Going down the listing below, print exactly each line from the one with "6. Use the code" up to and including the one with "### 3. Update Secrets Manager", and skip the rest.

★ ★ ★ ★ ★

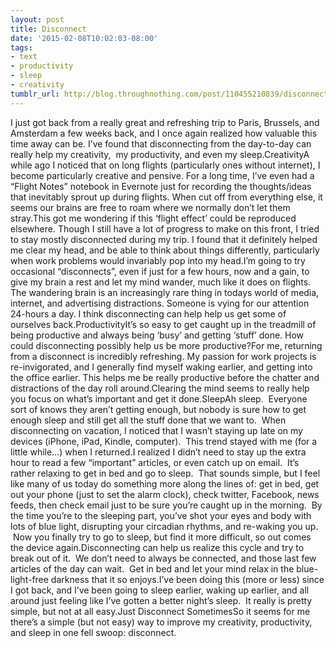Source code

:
 ```yaml
---
layout: post
title: Disconnect
date: '2015-02-08T10:02:03-08:00'
tags:
- text
- productivity
- sleep
- creativity
tumblr_url: http://blog.throughnothing.com/post/110455210839/disconnect
---
```

I just got back from a really great and refreshing trip to Paris, Brussels, and Amsterdam a few weeks back, and I once again realized how valuable this time away can be.  I’ve found that disconnecting from the day-to-day can really help my creativity,  my productivity, and even my sleep.CreativityA while ago I noticed that on long flights (particularly ones without internet), I become particularly creative and pensive.  For a long time, I’ve even had a “Flight Notes” notebook in Evernote just for recording the thoughts/ideas that inevitably sprout up during flights.  When cut off from everything else, it seems our brains are free to roam where we normally don’t let them stray.This got me wondering if this ‘flight effect’ could be reproduced elsewhere.  Though I still have a lot of progress to make on this front, I tried to stay mostly disconnected during my trip.  I found that it definitely helped me clear my head, and be able to think about things differently, particularly when work problems would invariably pop into my head.I’m going to try occasional “disconnects”, even if just for a few hours, now and a gain, to give my brain a rest and let my mind wander, much like it does on flights.  The wandering brain is an increasingly rare thing in todays world of media, internet, and advertising distractions.  Someone is vying for our attention 24-hours a day.  I think disconnecting can help help us get some of ourselves back.ProductivityIt’s so easy to get caught up in the treadmill of being productive and always being ‘busy’ and getting ‘stuff’ done.  How could disconnecting possibly help us be more productive?For me, returning from a disconnect is incredibly refreshing.  My passion for work projects is re-invigorated, and I generally find myself waking earlier, and getting into the office earlier.  This helps me be really productive before the chatter and distractions of the day roll around.Clearing the mind seems to really help you focus on what’s important and get it done.SleepAh sleep.  Everyone sort of knows they aren’t getting enough, but nobody is sure how to get enough sleep and still get all the stuff done that we want to.  When disconnecting on vacation, I noticed that I wasn’t staying up late on my devices (iPhone, iPad, Kindle, computer).  This trend stayed with me (for a little while…) when I returned.I realized I didn’t need to stay up the extra hour to read a few “important” articles, or even catch up on email.  It’s rather relaxing to get in bed and go to sleep.  That sounds simple, but I feel like many of us today do something more along the lines of: get in bed, get out your phone (just to set the alarm clock), check twitter, Facebook, news feeds, then check email just to be sure you’re caught up in the morning.  By the time you’re to the sleeping part, you’ve shot your eyes and body with lots of blue light, disrupting your circadian rhythms, and re-waking you up.  Now you finally try to go to sleep, but find it more difficult, so out comes the device again.Disconnecting can help us realize this cycle and try to break out of it.  We don’t need to always be connected, and those last few articles of the day can wait.  Get in bed and let your mind relax in the blue-light-free darkness that it so enjoys.I’ve been doing this (more or less) since I got back, and I’ve been going to sleep earlier, waking up earlier, and all around just feeling like I’ve gotten a better night’s sleep.  It really is pretty simple, but not at all easy.Just Disconnect SometimesSo it seems for me there’s a simple (but not easy) way to improve my creativity, productivity, and sleep in one fell swoop: disconnect.
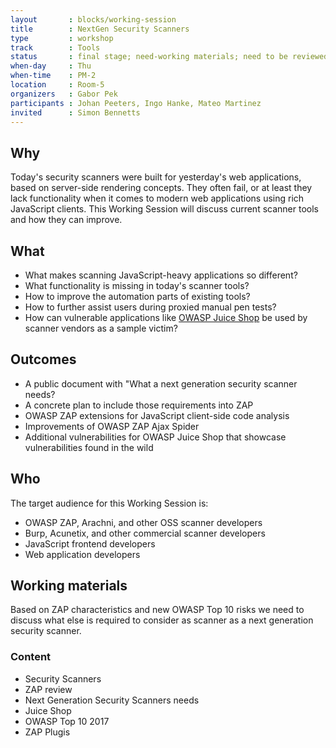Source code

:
 ```yaml
---
layout       : blocks/working-session
title        : NextGen Security Scanners
type         : workshop
track        : Tools
status       : final stage; need-working materials; need to be reviewed content
when-day     : Thu
when-time    : PM-2
location     : Room-5
organizers   : Gabor Pek
participants : Johan Peeters, Ingo Hanke, Mateo Martinez
invited      : Simon Bennetts
---
```


## Why

Today's security scanners were built for yesterday's web applications, based on server-side rendering concepts. They often fail, or at least they lack functionality when it comes to modern web applications using rich JavaScript clients. This Working Session will discuss current scanner tools and how they can improve.

## What 

- What makes scanning JavaScript-heavy applications so different?
- What functionality is missing in today's scanner tools?
- How to improve the automation parts of existing tools?
- How to further assist users during proxied manual pen tests?
- How can vulnerable applications like [OWASP Juice Shop](https://www.owasp.org/index.php/OWASP_Juice_Shop_Project) be used by scanner vendors as a sample victim?

## Outcomes

- A public document with "What a next generation security scanner needs?
- A concrete plan to include those requirements into ZAP
- OWASP ZAP extensions for JavaScript client-side code analysis
- Improvements of OWASP ZAP Ajax Spider
- Additional vulnerabilities for OWASP Juice Shop that showcase vulnerabilities found in the wild

## Who

The target audience for this Working Session is:

- OWASP ZAP, Arachni, and other OSS scanner developers
- Burp, Acunetix, and other commercial scanner developers
- JavaScript frontend developers
- Web application developers


## Working materials

Based on ZAP characteristics and new OWASP Top 10 risks we need to discuss what else is required to consider as scanner as a next generation security scanner.

### Content

- Security Scanners
- ZAP review
- Next Generation Security Scanners needs
- Juice Shop
- OWASP Top 10 2017
- ZAP Plugis



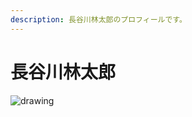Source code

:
 ```yaml
---
description: 長谷川林太郎のプロフィールです。
---
```


# 長谷川林太郎



![drawing](https://user-images.githubusercontent.com/110527357/205029702-bba2500b-ddf0-44d7-a1f5-bafd5ad7ab2f.jpg)&#x20;
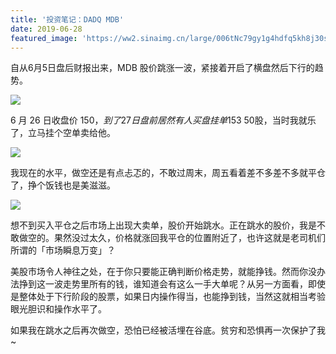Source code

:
 ```yaml
---
title: '投资笔记：DADQ MDB'
date: 2019-06-28
featured_image: 'https://ww2.sinaimg.cn/large/006tNc79gy1g4hdfq5kh8j30sw0fk74v.jpg'
---
```


自从6月5日盘后财报出来，MDB 股价跳涨一波，紧接着开启了横盘然后下行的趋势。

<!-- more -->

![](https://ww2.sinaimg.cn/large/006tNc79gy1g4hdjiff5ej30u01pnwoi.jpg)

6 月 26 日收盘价 150$，到了 27 日盘前居然有人买盘挂单 153$ 50股，当时我就乐了，立马挂个空单卖给他。

![](https://ww2.sinaimg.cn/large/006tNc79gy1g4hdlti9pxj30v90bzq4c.jpg)

我现在的水平，做空还是有点忐忑的，不敢过周末，周五看着差不多差不多就平仓了，挣个饭钱也是美滋滋。

![](https://ww3.sinaimg.cn/large/006tNc79gy1g4hdrxti5bj30u01eoaj4.jpg)

想不到买入平仓之后市场上出现大卖单，股价开始跳水。正在跳水的股价，我是不敢做空的。果然没过太久，价格就涨回我平仓的位置附近了，也许这就是老司机们所谓的「市场瞬息万变」？

美股市场令人神往之处，在于你只要能正确判断价格走势，就能挣钱。然而你没办法挣到这一波走势里所有的钱，谁知道会有这么一手大单呢？从另一方面看，即使是整体处于下行阶段的股票，如果日内操作得当，也能挣到钱，当然这就相当考验眼光胆识和操作水平了。

如果我在跳水之后再次做空，恐怕已经被活埋在谷底。贫穷和恐惧再一次保护了我~

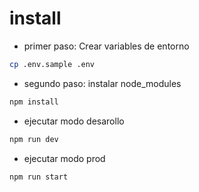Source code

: # install

- primer paso: Crear variables de entorno

```bash
cp .env.sample .env
```

- segundo paso: instalar node_modules

```bash
npm install
```

- ejecutar modo desarollo

```bash
npm run dev
```

- ejecutar modo prod

```bash
npm run start
```

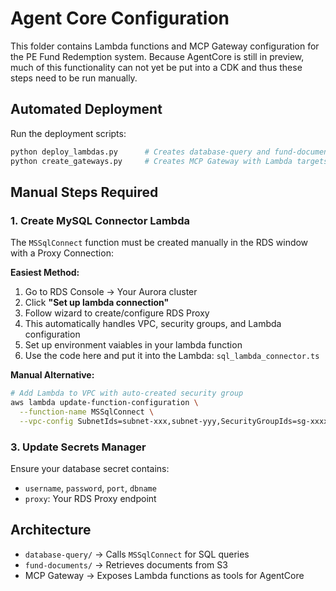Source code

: # Agent Core Configuration

This folder contains Lambda functions and MCP Gateway configuration for the PE Fund Redemption system. Because AgentCore is still in preview, much of this functionality can not yet be put into a CDK and thus these steps need to be run manually. 

## Automated Deployment

Run the deployment scripts:
```bash
python deploy_lambdas.py      # Creates database-query and fund-documents functions
python create_gateways.py     # Creates MCP Gateway with Lambda targets
```

## Manual Steps Required

### 1. Create MySQL Connector Lambda
The `MSSqlConnect` function must be created manually in the RDS window with a Proxy Connection:

**Easiest Method:**
1. Go to RDS Console → Your Aurora cluster
2. Click **"Set up lambda connection"**
3. Follow wizard to create/configure RDS Proxy
4. This automatically handles VPC, security groups, and Lambda configuration
5. Set up environment vaiables in your lambda function
6. Use the code here and put it into the Lambda: `sql_lambda_connector.ts`

**Manual Alternative:**
```bash
# Add Lambda to VPC with auto-created security group
aws lambda update-function-configuration \
  --function-name MSSqlConnect \
  --vpc-config SubnetIds=subnet-xxx,subnet-yyy,SecurityGroupIds=sg-xxxxxxxxx
```

### 3. Update Secrets Manager
Ensure your database secret contains:
- `username`, `password`, `port`, `dbname`
- `proxy`: Your RDS Proxy endpoint

## Architecture
- `database-query/` → Calls `MSSqlConnect` for SQL queries
- `fund-documents/` → Retrieves documents from S3
- MCP Gateway → Exposes Lambda functions as tools for AgentCore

★ ★ ★ ★ ★

Response area
6. Use the code here and put it into the Lambda: `sql_lambda_connector.ts`

**Manual Alternative:**
```bash
# Add Lambda to VPC with auto-created security group
aws lambda update-function-configuration \
  --function-name MSSqlConnect \
  --vpc-config SubnetIds=subnet-xxx,subnet-yyy,SecurityGroupIds=sg-xxxxxxxxx
```

### 3. Update Secrets Manager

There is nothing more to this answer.